Is the street pretty? Can you go fast? Are there interesting things to look at? Think of it as destination cycling, where the road is the main attraction of the ride. Here are 10 great streets to ride on in Toronto. Add your suggestions in the comments section below.
Russell Hill Road / Poplar Plains
This pair of roads offers the best of both worlds. Coming down the former, you best take the whole lane because unless you ride the brakes, you'll be up around the posted speed limit as you barrel down the windy section south of Clarendon Avenue. Those willing to roll the stop sign near the bottom face the prospect of near-perfect corkscrew turn at Boulton Drive (there is, alas, a speed bump to contend with). You certainly won't go as fast on the way up Poplar Plains, but it's great little tree-lined climb for enthusiasts (and those looking to avoid the traffic on Bathurst.
Leslie Street Spit
Once you leave the traffic behind and enter the off-road section, Leslie Street reveals itself to be truly spectacular. South of Commissioners, the street becomes quieter and narrower as it turns into the bike path for Tommy Thompson Park. Ride it to the end and let the awesome size of Lake Ontario blow you away (sometimes literally). Bring a pair of binoculars if you're into bird or skyline spotting.
Lake Shore Avenue
Pick a time when the Toronto Islands' main street isn't packed with wobbly tourists on tandems and this beautiful bike-friendly cruise past Gibraltar Point Lighthouse and Centreville is hard to beat in terms of natural beauty and car-free delight. This is definitely a bike ride to slow down and savour on a quiet afternoon away from work.
Rosedale Valley Road
Although the pathway on the west side of the road isn't in the greatest condition, it's still hard to imagine a better stretch of pavement to ride a bike on in Toronto than Rosedale Valley Road between the Bayview Extension and Park Road. As is the case with most streets in Toronto, it's more fun when heading south(east) on account of its slight decline, but the gorgeous ravine scenery stays consistent regardless of the direction you're heading.
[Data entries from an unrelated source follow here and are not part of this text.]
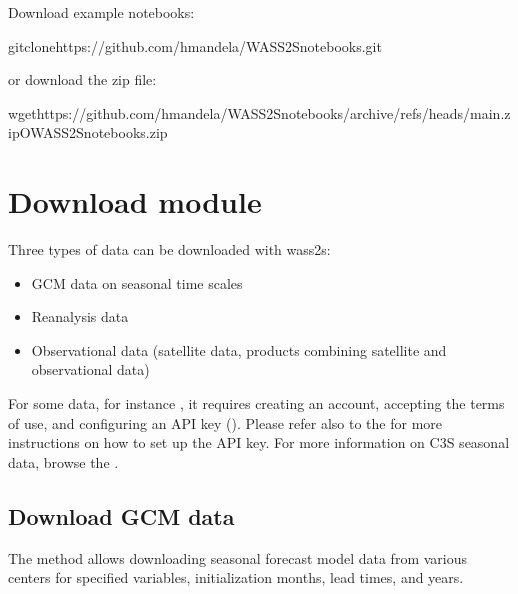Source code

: \documentclass[letterpaper,10pt,english]{sphinxmanual}
\begin{document}
\sphinxAtStartPar
Download example notebooks:

\begin{sphinxVerbatim}[commandchars=\\\{\}]
gitclonehttps://github.com/hmandela/WASS2S\PYGZus{}notebooks.git
\end{sphinxVerbatim}

\sphinxAtStartPar
or download the zip file:

\begin{sphinxVerbatim}[commandchars=\\\{\}]
wgethttps://github.com/hmandela/WASS2S\PYGZus{}notebooks/archive/refs/heads/main.zip\PYGZhy{}OWASS2S\PYGZus{}notebooks.zip
\end{sphinxVerbatim}

\sphinxstepscope


\section{Download module}
\label{\detokenize{Download:download-module}}\label{\detokenize{Download::doc}}
\sphinxAtStartPar
Three types of data can be downloaded with wass2s:
\begin{itemize}
\item {} 
\sphinxAtStartPar
GCM data on seasonal time scales

\item {} 
\sphinxAtStartPar
Reanalysis data

\item {} 
\sphinxAtStartPar
Observational data (satellite data, products combining satellite and observational data)

\end{itemize}

\sphinxAtStartPar
For some data, for instance , it requires creating an account, accepting the terms of use, and configuring an API key ().
Please refer also to the  for more instructions on how to set up the API key.
For more information on C3S seasonal data, browse the .


\subsection{Download GCM data}
\label{\detokenize{Download:download-gcm-data}}
\sphinxAtStartPar
The  method allows downloading seasonal forecast model data from various centers for specified variables, initialization months, lead times, and years.
\end{document}
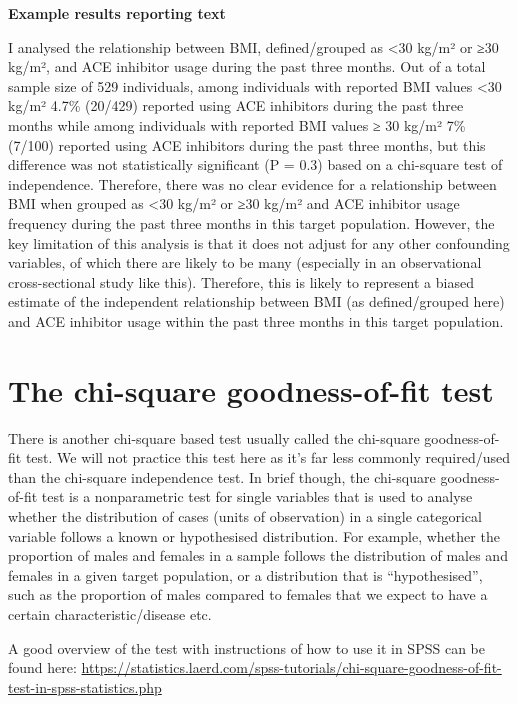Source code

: \documentclass[
]{book}
\begin{document}
\textbf{Example results reporting text}

I analysed the relationship between BMI, defined/grouped as \textless30 kg/m² or ≥30 kg/m², and ACE inhibitor usage during the past three months. Out of a total sample size of 529 individuals, among individuals with reported BMI values \textless30 kg/m² 4.7\% (20/429) reported using ACE inhibitors during the past three months while among individuals with reported BMI values ≥ 30 kg/m² 7\% (7/100) reported using ACE inhibitors during the past three months, but this difference was not statistically significant (P = 0.3) based on a chi-square test of independence. Therefore, there was no clear evidence for a relationship between BMI when grouped as \textless30 kg/m² or ≥30 kg/m² and ACE inhibitor usage frequency during the past three months in this target population. However, the key limitation of this analysis is that it does not adjust for any other confounding variables, of which there are likely to be many (especially in an observational cross-sectional study like this). Therefore, this is likely to represent a biased estimate of the independent relationship between BMI (as defined/grouped here) and ACE inhibitor usage within the past three months in this target population.

\hypertarget{the-chi-square-goodness-of-fit-test}{%
\chapter{The chi-square goodness-of-fit test}\label{the-chi-square-goodness-of-fit-test}}

There is another chi-square based test usually called the chi-square goodness-of-fit test. We will not practice this test here as it's far less commonly required/used than the chi-square independence test. In brief though, the chi-square goodness-of-fit test is a nonparametric test for single variables that is used to analyse whether the distribution of cases (units of observation) in a single categorical variable follows a known or hypothesised distribution. For example, whether the proportion of males and females in a sample follows the distribution of males and females in a given target population, or a distribution that is ``hypothesised'', such as the proportion of males compared to females that we expect to have a certain characteristic/disease etc.

A good overview of the test with instructions of how to use it in SPSS can be found here: \url{https://statistics.laerd.com/spss-tutorials/chi-square-goodness-of-fit-test-in-spss-statistics.php}
\end{document}
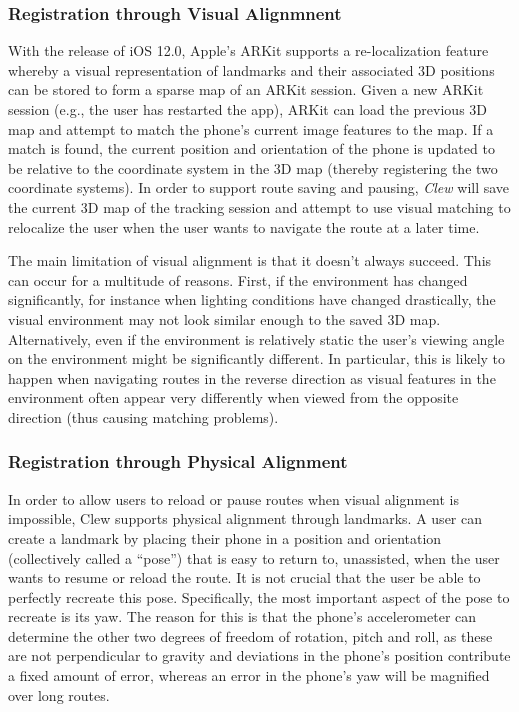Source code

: \documentclass[chi_draft]{sigchi}
\begin{document}
\subsubsection{Registration through Visual Alignmnent}
With the release of iOS 12.0, Apple's ARKit supports a re-localization feature whereby a visual representation of landmarks and their associated 3D positions can be stored to form a sparse map of an ARKit session.  Given a new ARKit session (e.g., the user has restarted the app), ARKit can load the previous 3D map and attempt to match the phone's current image features to the map.  If a match is found, the current position and orientation of the phone is updated to be relative to the coordinate system in the 3D map (thereby registering the two coordinate systems).  In order to support route saving and pausing, \emph{Clew} will save the current 3D map of the tracking session and attempt to use visual matching to relocalize the user when the user wants to navigate the route at a later time.

The main limitation of visual alignment is that it doesn't always succeed.  This can occur for a multitude of reasons.  First, if the environment has changed significantly, for instance when lighting conditions have changed drastically, the visual environment may not look similar enough to the saved 3D map.  Alternatively, even if the environment is relatively static the user's viewing angle on the environment might be significantly different.  In particular, this is likely to happen when navigating routes in the reverse direction as visual features in the environment often appear very differently when viewed from the opposite direction (thus causing matching problems).


\subsubsection{Registration through Physical Alignment}

In order to allow users to reload or pause routes when visual alignment is impossible, Clew supports physical alignment through landmarks.  A user can create a landmark by placing their phone in a position and orientation (collectively called a ``pose'') that is easy to return to, unassisted, when the user wants to resume or reload the route.  It is not crucial that the user be able to perfectly recreate this pose.  Specifically, the most important aspect of the pose to recreate is its yaw.  The reason for this is that the phone's accelerometer can determine the other two degrees of freedom of rotation, pitch and roll, as these are not perpendicular to gravity and deviations in the phone's position contribute a fixed amount of error, whereas an error in the phone's yaw will be magnified over long routes.
\end{document}
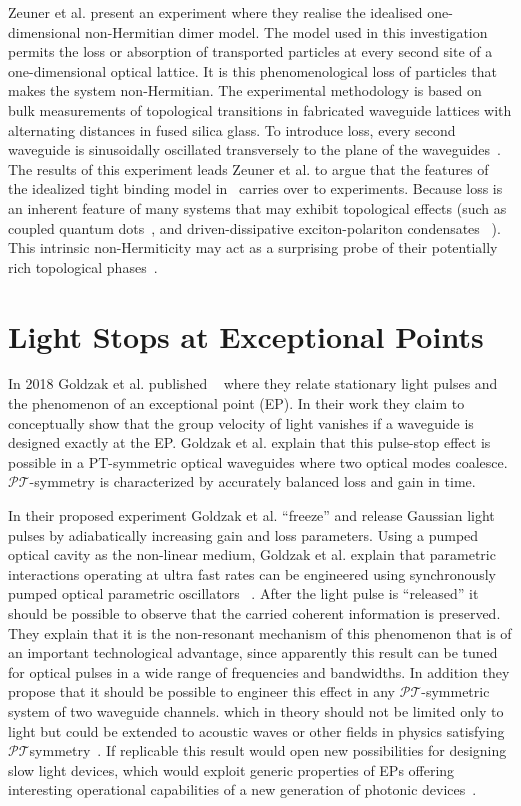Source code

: \documentclass[12pt, a4paper]{report}
\newcommand\PT{\(\mathcal{PT}\)}
\begin{document}
Zeuner et al. present an experiment where they realise the idealised one-dimensional non-Hermitian dimer model. The model used in this investigation permits the loss or absorption of transported particles at every second site of a one-dimensional optical lattice. It is this phenomenological loss of particles that makes the system non-Hermitian. The experimental methodology is based on bulk measurements of topological transitions in fabricated waveguide lattices with alternating distances in fused silica glass.
To introduce loss, every second waveguide is sinusoidally oscillated transversely to the plane of the waveguides~\cite{TopoTrans}.
The results of this experiment leads Zeuner et al. to argue that the features of the idealized tight binding model in~\cite{Rudner} carries over to experiments. Because loss is an inherent feature of many systems that may exhibit topological effects (such as coupled quantum dots~\cite{Rudner}, and driven-dissipative exciton-polariton condensates ~\cite{Cones}). This intrinsic non-Hermiticity may act as a surprising probe of their potentially rich topological phases~\cite{TopoTrans}.

\section{Light Stops at Exceptional Points}\label{StopLight}
In 2018 Goldzak et al. published ~\cite{LightStopsatEPs} where they relate stationary light pulses and the phenomenon of an exceptional point (EP). In their work they claim to conceptually show that the group velocity of light vanishes if a waveguide is designed exactly at the EP. Goldzak et al. explain that this pulse-stop effect is possible in a PT-symmetric optical waveguides where two optical modes coalesce. \PT-symmetry is characterized by accurately balanced loss and gain in time. 

In their proposed experiment Goldzak et al. ``freeze'' and release Gaussian light pulses by adiabatically increasing gain and loss parameters. Using a pumped optical cavity as the non-linear medium, Goldzak et al. explain that parametric interactions operating at ultra fast rates can be engineered using synchronously pumped optical parametric oscillators ~\cite{LightStopsatEPs}. After the light pulse is ``released'' it should be possible to observe that the carried coherent information is preserved. They explain that it is the non-resonant mechanism of this phenomenon that is of an important technological advantage, since apparently this result can be tuned for optical pulses in a wide range of frequencies and bandwidths. In addition they propose that it should be possible to engineer this effect in any \PT-symmetric system of two waveguide channels. which in theory should not be limited only to light but could be extended to acoustic waves or other fields in physics satisfying \PT symmetry~\cite{LightStopsatEPs}.
If replicable this result would open new possibilities for designing slow light devices, which would
exploit generic properties of EPs offering interesting operational capabilities of a new generation of photonic devices~\cite{LightStopsatEPs}.
\end{document}
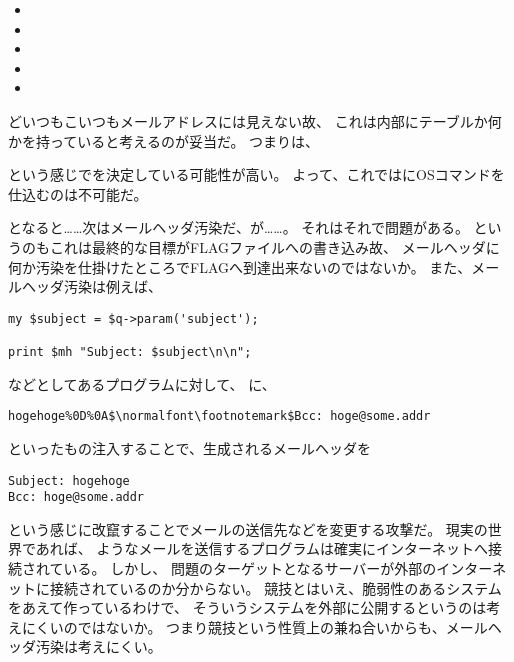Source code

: \begin{itemize}
	\item {}
	\item {}
	\item {}
	\item {}
	\item {}
\end{itemize}

どいつもこいつもメールアドレスには見えない故、
これは内部にテーブルか何かを持っていると考えるのが妥当だ。
つまりは、



という感じでを決定している可能性が高い。
よって、これではにOSコマンドを仕込むのは不可能だ。

となると……次はメールヘッダ汚染だ、が……。
それはそれで問題がある。
というのもこれは最終的な目標がFLAGファイルへの書き込み故、
メールヘッダに何か汚染を仕掛けたところでFLAGへ到達出来ないのではないか。
また、メールヘッダ汚染は例えば、

\begin{lstlisting}[style=perl]
my $subject = $q->param('subject');

print $mh "Subject: $subject\n\n";
\end{lstlisting}

などとしてあるプログラムに対して、
に、

\begin{lstlisting}[mathescape]
hogehoge%0D%0A$\normalfont\footnotemark$Bcc: hoge@some.addr
\end{lstlisting}

といったもの注入することで、生成されるメールヘッダを

\begin{lstlisting}
Subject: hogehoge
Bcc: hoge@some.addr
\end{lstlisting}

という感じに改竄することでメールの送信先などを変更する攻撃だ。
現実の世界であれば、
ようなメールを送信するプログラムは確実にインターネットへ接続されている。
しかし、
問題のターゲットとなるサーバーが外部のインターネットに接続されているのか分からない。
競技とはいえ、脆弱性のあるシステムをあえて作っているわけで、
そういうシステムを外部に公開するというのは考えにくいのではないか。
つまり競技という性質上の兼ね合いからも、メールヘッダ汚染は考えにくい。

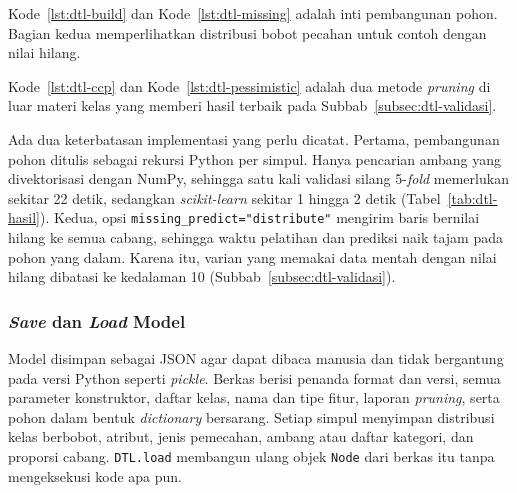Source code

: 
Kode~\ref{lst:dtl-build} dan Kode~\ref{lst:dtl-missing} adalah inti pembangunan pohon. Bagian kedua
memperlihatkan distribusi bobot pecahan untuk contoh dengan nilai hilang.


Kode~\ref{lst:dtl-ccp} dan Kode~\ref{lst:dtl-pessimistic} adalah dua metode \textit{pruning} di luar
materi kelas yang memberi hasil terbaik pada Subbab~\ref{subsec:dtl-validasi}.


Ada dua keterbatasan implementasi yang perlu dicatat. Pertama, pembangunan pohon ditulis sebagai
rekursi Python per simpul. Hanya pencarian ambang yang divektorisasi dengan NumPy, sehingga satu kali
validasi silang 5-\textit{fold} memerlukan sekitar 22 detik, sedangkan \textit{scikit-learn} sekitar
1 hingga 2 detik (Tabel~\ref{tab:dtl-hasil}). Kedua, opsi \texttt{missing\_predict="distribute"}
mengirim baris bernilai hilang ke semua cabang, sehingga waktu pelatihan dan prediksi naik tajam pada
pohon yang dalam. Karena itu, varian yang memakai data mentah dengan nilai hilang dibatasi ke
kedalaman 10 (Subbab~\ref{subsec:dtl-validasi}).

\subsubsection{\textit{Save} dan \textit{Load} Model}

Model disimpan sebagai JSON agar dapat dibaca manusia dan tidak bergantung pada versi Python seperti
\textit{pickle}. Berkas berisi penanda format dan versi, semua parameter konstruktor, daftar kelas,
nama dan tipe fitur, laporan \textit{pruning}, serta pohon dalam bentuk \textit{dictionary} bersarang.
Setiap simpul menyimpan distribusi kelas berbobot, atribut, jenis pemecahan, ambang atau daftar
kategori, dan proporsi cabang. \texttt{DTL.load} membangun ulang objek \texttt{Node} dari berkas itu
tanpa mengeksekusi kode apa pun.

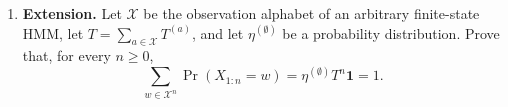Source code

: \documentclass[11pt]{article}
\begin{document}
\begin{exercise}
\begin{enumerate}
\begin{enumerate}
        \item Form $T=T^{(0)}+T^{(1)}$ and verify that it is row-stochastic.

        \item Calculate $\Pr(X_{1:3}=011)$ and
          $\Pr(X_{1:3}=010)$ both by tracing paths through the diagram and by
          multiplying the appropriate symbol matrices. Explain how the second
          calculation reflects the defining constraint of the Even Process.
      \end{enumerate}

    \item \textbf{Extension.} Let $\mathcal X$ be the observation alphabet of
      an arbitrary finite-state HMM, let
      $T=\sum_{a\in\mathcal X}T^{(a)}$, and let
      $\eta^{(\emptyset)}$ be a probability distribution. Prove that, for
      every $n\geq 0$,
      \[
        \sum_{w\in\mathcal X^n}\Pr(X_{1:n}=w)
          =\eta^{(\emptyset)}T^n\mathbf 1
          =1.
      \]
  \end{enumerate}
\end{exercise}
\end{document}
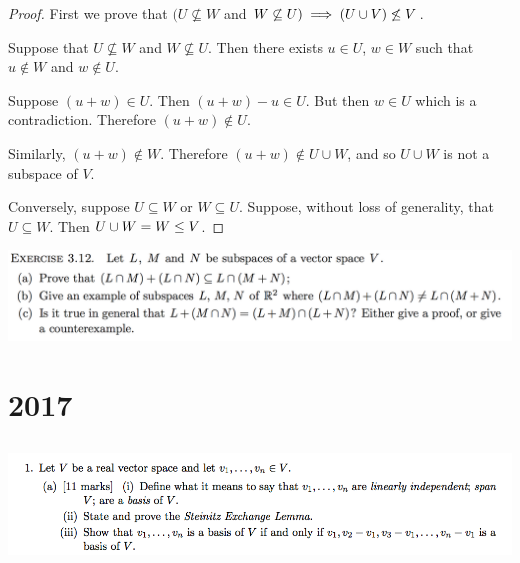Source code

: \documentclass[12pt]{article}
\begin{document}
\begin{proof}
  First we prove that $(U \not\subseteq W$ and
  $W \not\subseteq U) \implies (U \cup V) \not\leq V$.

  Suppose that $U \not\subseteq W$ and $W \not\subseteq U$. Then there exists
  $u \in U$, $w \in W$ such that $u \notin W$ and $w \notin U$.

  Suppose $(u + w) \in U$. Then $(u + w) - u \in U$. But then $w \in U$ which
  is a contradiction. Therefore $(u + w) \notin U$.

  Similarly, $(u + w) \notin W$. Therefore $(u + w) \notin U \cup W$, and so
  $U \cup W$ is not a subspace of $V$.

  Conversely, suppose $U \subseteq W$ or $W \subseteq U$. Suppose, without loss
  of generality, that $U \subseteq W$. Then $U \cup W = W \leq V$.

\end{proof}

\begin{mdframed}
\includegraphics[width=400pt]{img/oxford-prelims-M1-linear-algebra-3-12.png}
\end{mdframed}



\section{2017}

\subsection*{}  %
\begin{mdframed}
\includegraphics[width=400pt]{img/oxford-prelims-2017-A-1-1.png}
\end{mdframed}
\end{document}
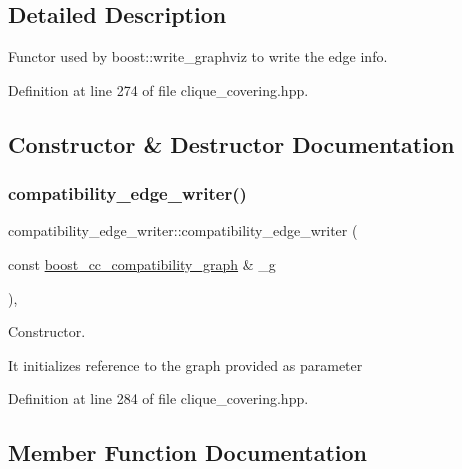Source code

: \subsection{Detailed Description}
Functor used by boost\+::write\+\_\+graphviz to write the edge info. 

Definition at line 274 of file clique\+\_\+covering.\+hpp.



\subsection{Constructor \& Destructor Documentation}
\mbox{\label{classcompatibility__edge__writer_ad116a8610f2ffb7590aa6c07999e1ab2}} 
\subsubsection{\texorpdfstring{compatibility\+\_\+edge\+\_\+writer()}{compatibility\_edge\_writer()}}
{\footnotesize\ttfamily compatibility\+\_\+edge\+\_\+writer\+::compatibility\+\_\+edge\+\_\+writer (\begin{DoxyParamCaption}\item[{const \hyperlink{clique__covering__graph_8hpp_af47b1c28cf9a2c360afafb8d80582ce6}{boost\+\_\+cc\+\_\+compatibility\+\_\+graph} \&}]{\+\_\+g }\end{DoxyParamCaption})\hspace{0.3cm}{\ttfamily [inline]}, {\ttfamily [explicit]}}



Constructor. 

It initializes reference to the graph provided as parameter 

Definition at line 284 of file clique\+\_\+covering.\+hpp.



\subsection{Member Function Documentation}
\mbox{\label{classcompatibility__edge__writer_a9f2fdec3c7333198b4f43f8d12b0377e}} 
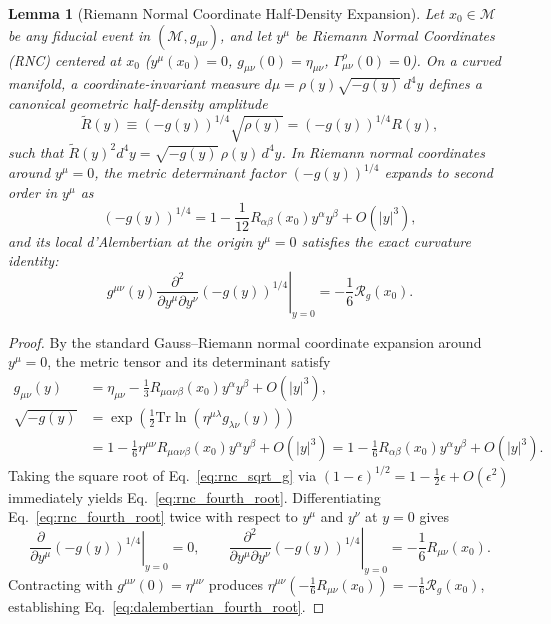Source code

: \documentclass[11pt, a4paper]{article}
\newtheorem{lemma}[theorem]{Lemma}
\theoremstyle{definition}
\begin{document}
\begin{lemma}[Riemann Normal Coordinate Half-Density Expansion]
\label{lem:rnc_half_density}
Let $x_0 \in \mathcal{M}$ be any fiducial event in $(\mathcal{M}, g_{\mu\nu})$, and let $y^\mu$ be Riemann Normal Coordinates (RNC) centered at $x_0$ ($y^\mu(x_0) = 0$, $g_{\mu\nu}(0) = \eta_{\mu\nu}$, $\Gamma^\rho_{\mu\nu}(0) = 0$). On a curved manifold, a coordinate-invariant measure $d\mu = \rho(y)\sqrt{-g(y)}\,d^4y$ defines a canonical geometric half-density amplitude
\begin{equation}
\label{eq:half_density_amp}
\tilde{R}(y) \equiv \left( -g(y) \right)^{1/4} \sqrt{\rho(y)} = \left( -g(y) \right)^{1/4} R(y),
\end{equation}
such that $\tilde{R}(y)^2 d^4y = \sqrt{-g(y)}\,\rho(y)\,d^4y$. In Riemann normal coordinates around $y^\mu = 0$, the metric determinant factor $(-g(y))^{1/4}$ expands to second order in $y^\mu$ as
\begin{equation}
\label{eq:rnc_fourth_root}
\left( -g(y) \right)^{1/4} = 1 - \frac{1}{12} R_{\alpha\beta}(x_0) y^\alpha y^\beta + O(|y|^3),
\end{equation}
and its local d'Alembertian at the origin $y^\mu = 0$ satisfies the exact curvature identity:
\begin{equation}
\label{eq:dalembertian_fourth_root}
\left. g^{\mu\nu}(y) \frac{\partial^2}{\partial y^\mu \partial y^\nu} \left( -g(y) \right)^{1/4} \right|_{y=0} = -\frac{1}{6} \mathcal{R}_g(x_0).
\end{equation}
\end{lemma}

\begin{proof}
By the standard Gauss--Riemann normal coordinate expansion around $y^\mu = 0$, the metric tensor and its determinant satisfy
\begin{align}
g_{\mu\nu}(y) &= \eta_{\mu\nu} - \frac{1}{3} R_{\mu\alpha\nu\beta}(x_0) y^\alpha y^\beta + O(|y|^3), \label{eq:rnc_g} \\
\sqrt{-g(y)} &= \exp\left( \frac{1}{2}\text{Tr}\ln\left(\eta^{\mu\lambda}g_{\lambda\nu}(y)\right) \right) \nonumber \\
&= 1 - \frac{1}{6} \eta^{\mu\nu} R_{\mu\alpha\nu\beta}(x_0) y^\alpha y^\beta + O(|y|^3) = 1 - \frac{1}{6} R_{\alpha\beta}(x_0) y^\alpha y^\beta + O(|y|^3). \label{eq:rnc_sqrt_g}
\end{align}
Taking the square root of Eq.~\eqref{eq:rnc_sqrt_g} via $(1 - \epsilon)^{1/2} = 1 - \frac{1}{2}\epsilon + O(\epsilon^2)$ immediately yields Eq.~\eqref{eq:rnc_fourth_root}. Differentiating Eq.~\eqref{eq:rnc_fourth_root} twice with respect to $y^\mu$ and $y^\nu$ at $y = 0$ gives
\begin{equation}
\left. \frac{\partial}{\partial y^\mu} (-g(y))^{1/4} \right|_{y=0} = 0, \qquad \left. \frac{\partial^2}{\partial y^\mu \partial y^\nu} (-g(y))^{1/4} \right|_{y=0} = -\frac{1}{6} R_{\mu\nu}(x_0).
\end{equation}
Contracting with $g^{\mu\nu}(0) = \eta^{\mu\nu}$ produces $\eta^{\mu\nu}\left(-\frac{1}{6}R_{\mu\nu}(x_0)\right) = -\frac{1}{6}\mathcal{R}_g(x_0)$, establishing Eq.~\eqref{eq:dalembertian_fourth_root}.
\end{proof}
\end{document}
St. George and Beverley (lumped together for this post) between Queen and Bloor are everything city biking streets should be: relatively quiet, smooth, and, of course, bike-friendly. The University of Toronto campus section has a refreshing scholarly air while south of College, Beverley is a handy north-south connection between Queen West, Baldwin Village and Chinatown. The green space of Grange Park is a definite highlight.
Colborne Lodge Drive
Call it cheating, but all the roads that cut through High Park are a cyclists dream: pleasant scenery, slow-moving traffic that's easy to avoid, and just enough undulation to keep things interesting. If you like to go fast, the section south of Centre Road can be exhilarating. Just make sure to watch out for the speed bumps and wayward squirrels.
Glen Manor Drive
The winding, tree-shaded street between Kingston Road and Queen East is a welcome break from the ubiquitous ruler straight routes that dominate Toronto's grid. Although it's far from challenging, taking some of the downhill curves at speed is a pure delight when there's no-one else on the road. Mist tends to linger in the ravine after a rainfall giving the ride an distinctly eerie feel.
Old Finch Avenue
You don't have to go too far to feel like you're riding in the countryside. Most of the roads around the Toronto Zoo accomplish this, but none are as interesting as Old Finch. It's a bit hilly, of course, but the winding nature of the road is what makes it interesting. Traffic levels are typically low, though one needs to be careful when approaching the one-lane bridges.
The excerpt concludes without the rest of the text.